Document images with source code
* * * * * * *
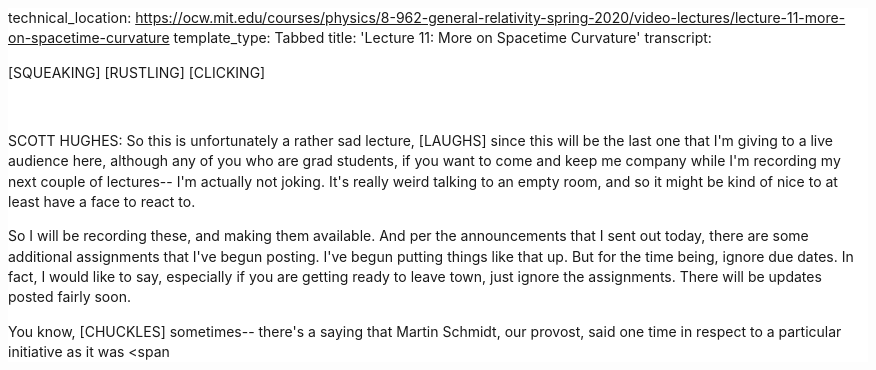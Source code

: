 technical_location: https://ocw.mit.edu/courses/physics/8-962-general-relativity-spring-2020/video-lectures/lecture-11-more-on-spacetime-curvature
template_type: Tabbed
title: 'Lecture 11: More on Spacetime Curvature'
transcript: <p><span m="0">[SQUEAKING]</span> <span m="492">[RUSTLING]</span> <span
  m="984">[CLICKING]</span></p><p>&nbsp;</p><p><span m="11320">SCOTT HUGHES:</span>
  <span m="11485">So</span> <span m="12280">this</span> <span m="12640">is</span>
  <span m="13270">unfortunately</span> <span m="13780">a</span> <span m="13840">rather</span>
  <span m="14200">sad</span> <span m="14710">lecture,</span> <span m="15220">[LAUGHS]</span>
  <span m="15892">since</span> <span m="16230">this</span> <span m="16430">will</span>
  <span m="16630">be the</span> <span m="16720">last</span> <span m="17020">one</span>
  <span m="17230">that</span> <span m="17350">I'm</span> <span m="17440">giving</span>
  <span m="17710">to</span> <span m="17920">a</span> <span m="18910">live</span> <span
  m="19270">audience</span> <span m="19600">here,</span> <span m="19780">although</span>
  <span m="19990">any</span> <span m="20170">of</span> <span m="20260">you</span>
  <span m="20410">who</span> <span m="20560">are</span> <span m="20650">grad</span>
  <span m="20950">students,</span> <span m="21400">if</span> <span m="21490">you</span>
  <span m="21580">want</span> <span m="21730">to</span> <span m="22240">come</span>
  <span m="22570">and</span> <span m="22660">keep</span> <span m="22840">me</span>
  <span m="22960">company</span> <span m="23320">while</span> <span m="23680">I'm</span>
  <span m="24040">recording</span> <span m="24670">my</span> <span m="25420">next</span>
  <span m="25720">couple</span> <span m="26050">of</span> <span m="26170">lectures--</span>
  <span m="28330">I'm</span> <span m="28450">actually</span> <span m="28660">not</span>
  <span m="28840">joking.</span> <span m="29200">It's</span> <span m="29320">really</span>
  <span m="29590">weird</span> <span m="29890">talking</span> <span m="30220">to</span>
  <span m="30310">an</span> <span m="30400">empty</span> <span m="30610">room,</span>
  <span m="30940">and</span> <span m="31060">so</span> <span m="31210">it</span> <span
  m="31300">might</span> <span m="31540">be</span> <span m="31720">kind</span> <span
  m="31930">of</span> <span m="31990">nice</span> <span m="32350">to</span> <span
  m="32530">at</span> <span m="32619">least</span> <span m="32890">have</span> <span
  m="33130">a</span> <span m="33370">face</span> <span m="33640">to</span> <span m="33730">react</span>
  <span m="34040">to.</span></p><p><span m="34810">So</span> <span m="35230">I</span>
  <span m="35710">will</span> <span m="35920">be</span> <span m="36460">recording</span>
  <span m="37060">these,</span> <span m="37540">and</span> <span m="37660">making</span>
  <span m="37900">them</span> <span m="38020">available.</span> <span m="38920">And</span>
  <span m="39640">per</span> <span m="39970">the</span> <span m="40060">announcements</span>
  <span m="40540">that</span> <span m="40660">I</span> <span m="40720">sent</span>
  <span m="41050">out</span> <span m="41230">today,</span> <span m="41920">there</span>
  <span m="42130">are</span> <span m="42430">some</span> <span m="42610">additional</span>
  <span m="44020">assignments</span> <span m="44710">that</span> <span m="44800">I've</span>
  <span m="44920">begun</span> <span m="45250">posting.</span> <span m="45930">I've
  begun</span> <span m="46060">putting</span> <span m="46270">things</span> <span
  m="46480">like</span> <span m="46600">that</span> <span m="46870">up.</span> <span
  m="47410">But</span> <span m="47830">for</span> <span m="48160">the</span> <span
  m="48280">time</span> <span m="48700">being,</span> <span m="49210">ignore</span>
  <span m="49780">due</span> <span m="50020">dates.</span> <span m="50560">In</span>
  <span m="50620">fact,</span> <span m="50950">I</span> <span m="51340">would like
  to</span> <span m="51430">say,</span> <span m="51580">especially</span> <span m="52000">if</span>
  <span m="52120">you</span> <span m="52330">are</span> <span m="53200">getting</span>
  <span m="53470">ready</span> <span m="53650">to</span> <span m="54100">leave</span>
  <span m="54370">town,</span> <span m="54730">just</span> <span m="54880">ignore</span>
  <span m="55210">the</span> <span m="55330">assignments.</span> <span m="56990">There</span>
  <span m="57220">will</span> <span m="57640">be</span> <span m="58180">updates</span>
  <span m="58570">posted</span> <span m="58930">fairly</span> <span m="59290">soon.</span></p><p><span
  m="60550">You</span> <span m="60590">know,</span> <span m="61190">[CHUCKLES]</span>
  <span m="62110">sometimes--</span> <span m="62980">there's</span> <span m="63430">a</span>
  <span m="63460">saying</span> <span m="63880">that</span> <span m="64269">Martin</span>
  <span m="64569">Schmidt,</span> <span m="65280">our</span> <span m="65379">provost,</span>
  <span m="65820">said</span> <span m="66070">one</span> <span m="66250">time</span>
  <span m="66490">in</span> <span m="66580">respect</span> <span m="66970">to</span>
  <span m="67280">a</span> <span m="69100">particular</span> <span m="69520">initiative</span>
  <span m="70060">as</span> <span m="70180">it</span> <span m="70230">was</span> <span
* * * * * * *
> [Activity] Across the data, how many lines contain the string "like"? Only the number is wanted.

> [Written answer] 2